Il Ftse Mib di Milano arretra dell’1% in area 26.220 punti, mediamente in linea con l’Ibex 35 di Madrid (-1,1%), il Cac 40 di Parigi (-1%), il Dax di Francoforte (-0,9%) e il Ftse 100 di Londra (-0,5%). Oltreoceano, viaggiano poco sotto la parità Dow Jones (-0,3%) e S&P500 (-0,2%), flat il Nasdaq, con l’attenzione sempre rivolta alla stagione di trimestrali e alle prossime mosse della Fed.

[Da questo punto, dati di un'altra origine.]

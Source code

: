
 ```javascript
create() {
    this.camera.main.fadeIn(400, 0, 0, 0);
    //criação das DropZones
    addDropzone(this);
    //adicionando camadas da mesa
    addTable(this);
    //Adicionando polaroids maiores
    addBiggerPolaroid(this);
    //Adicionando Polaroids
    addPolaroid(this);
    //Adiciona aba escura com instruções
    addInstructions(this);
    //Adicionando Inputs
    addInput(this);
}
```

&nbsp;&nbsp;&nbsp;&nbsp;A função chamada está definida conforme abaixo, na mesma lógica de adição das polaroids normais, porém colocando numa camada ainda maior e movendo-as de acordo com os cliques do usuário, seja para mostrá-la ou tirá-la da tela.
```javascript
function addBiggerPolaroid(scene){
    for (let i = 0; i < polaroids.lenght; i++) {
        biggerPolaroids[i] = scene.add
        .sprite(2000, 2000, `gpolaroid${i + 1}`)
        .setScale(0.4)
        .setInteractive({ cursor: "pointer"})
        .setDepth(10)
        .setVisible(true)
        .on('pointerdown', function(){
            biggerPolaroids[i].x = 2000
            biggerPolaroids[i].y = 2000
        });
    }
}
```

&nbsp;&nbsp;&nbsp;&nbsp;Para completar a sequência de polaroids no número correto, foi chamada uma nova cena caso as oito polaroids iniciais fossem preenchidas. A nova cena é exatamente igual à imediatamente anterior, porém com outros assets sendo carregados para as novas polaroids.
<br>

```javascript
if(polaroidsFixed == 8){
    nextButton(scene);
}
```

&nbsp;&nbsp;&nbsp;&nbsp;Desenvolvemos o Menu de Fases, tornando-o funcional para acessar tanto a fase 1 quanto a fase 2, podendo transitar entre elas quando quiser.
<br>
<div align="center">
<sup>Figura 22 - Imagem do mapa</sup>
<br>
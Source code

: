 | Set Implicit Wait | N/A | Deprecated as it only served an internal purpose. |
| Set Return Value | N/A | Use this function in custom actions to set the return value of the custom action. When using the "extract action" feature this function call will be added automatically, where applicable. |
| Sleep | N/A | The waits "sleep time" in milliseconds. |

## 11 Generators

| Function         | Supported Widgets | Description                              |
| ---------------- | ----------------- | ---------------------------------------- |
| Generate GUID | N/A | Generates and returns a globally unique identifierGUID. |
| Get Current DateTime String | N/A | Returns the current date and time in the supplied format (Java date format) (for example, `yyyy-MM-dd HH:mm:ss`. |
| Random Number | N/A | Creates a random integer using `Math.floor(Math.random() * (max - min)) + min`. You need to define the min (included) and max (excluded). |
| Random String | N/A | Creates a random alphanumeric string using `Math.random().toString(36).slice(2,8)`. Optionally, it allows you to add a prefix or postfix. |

L’aggravarsi della crisi energetica sta alimentando le pressioni sui prezzi, spingendo al rialzo i rendimenti obbligazionari, mentre aumentano i segnali di una prossima riduzione degli stimoli monetari in diversi Paesi, tra cui Usa, Regno Unito, Nuova Zelanda e Australia. In particolare, il governatore della Bank of England, Andrew Bailey ha dichiarato che la banca “dovrà agire” per frenare le pressioni inflazionistiche.
Allo stesso tempo, gli operatori continuano a monitorare il ritmo della ripresa economica, che resta altalenante. Sotto le attese i dati cinesi sul Pil (+4,9% nel terzo trimestre) e la produzione industriale (+3,1% a settembre), mentre sono aumentate più del previsto le vendite al dettaglio (+4,4% a settembre).
Intanto, il governatore della People’s Bank of China, Yi Gang, ha dichiarato che le autorità possono contenere i rischi per l’economia e il sistema finanziario derivanti dalla crisi Evergrande, escludendo un effetto contagio nel settore immobiliare.
Sul Forex, l’euro/dollaro torna in area 1,16 mentre il cambio fra biglietto verde e yen è risalito a 114,3.
Tra le materie prime restano in rialzo le quotazioni del greggio, con il Wti (+1,0%) sui massimi dal 2014 a 82,6 dollari e il Brent (+0,7%) a 85,4 dollari al barile.
Sull’obbligazionario, lo spread Btp-Bund oscilla intorno a quota 106 punti base con il rendimento del decennale italiano allo 0,92%.
Tornando a Piazza Affari, si segnala lo stacco della cedola da parte di Generali (-2,3%), Intesa Sanpaolo (-3,4%), Unipol (-4,5%) e Banca Mediolanum (-6,8%). Fra le aziende più capitalizzate avanzano soprattutto Banca Generali (+1,6%), Banco Bpm (+1,6%) e Bper (+1,6%).